◆ About this exercise:
Below are entries; output exactly the lines from the one with "a locking pin & Lock, lockStatus\\" to the one with "the status of the bridge deck & deckStatus\\", both included, and nothing else.

[Saved entries]
◆ ◆ ◆ ◆

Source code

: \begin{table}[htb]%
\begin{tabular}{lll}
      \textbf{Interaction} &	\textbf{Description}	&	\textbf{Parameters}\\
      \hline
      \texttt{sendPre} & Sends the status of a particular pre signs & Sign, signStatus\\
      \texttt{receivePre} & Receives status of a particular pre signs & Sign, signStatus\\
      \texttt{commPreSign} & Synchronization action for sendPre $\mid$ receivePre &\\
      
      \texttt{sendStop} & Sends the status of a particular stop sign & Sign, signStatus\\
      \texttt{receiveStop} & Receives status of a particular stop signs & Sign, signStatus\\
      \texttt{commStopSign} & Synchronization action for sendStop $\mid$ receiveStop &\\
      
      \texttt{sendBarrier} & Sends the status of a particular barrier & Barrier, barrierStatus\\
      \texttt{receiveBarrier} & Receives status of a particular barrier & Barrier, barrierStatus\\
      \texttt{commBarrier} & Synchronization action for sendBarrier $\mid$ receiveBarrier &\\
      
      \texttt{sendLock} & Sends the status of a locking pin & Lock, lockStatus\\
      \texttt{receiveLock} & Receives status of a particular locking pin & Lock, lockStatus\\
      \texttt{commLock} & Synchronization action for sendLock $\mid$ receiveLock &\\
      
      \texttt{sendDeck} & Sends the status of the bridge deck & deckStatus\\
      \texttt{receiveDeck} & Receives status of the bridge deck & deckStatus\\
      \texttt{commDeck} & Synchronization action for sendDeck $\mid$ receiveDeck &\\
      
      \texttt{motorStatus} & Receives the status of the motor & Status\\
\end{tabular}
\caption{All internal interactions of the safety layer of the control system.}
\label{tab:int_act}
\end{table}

◆ ◆ ◆ ◆

◆ Output of the task:
      \texttt{sendLock} & Sends the status of a locking pin & Lock, lockStatus\\
      \texttt{receiveLock} & Receives status of a particular locking pin & Lock, lockStatus\\
      \texttt{commLock} & Synchronization action for sendLock $\mid$ receiveLock &\\
      
      \texttt{sendDeck} & Sends the status of the bridge deck & deckStatus\\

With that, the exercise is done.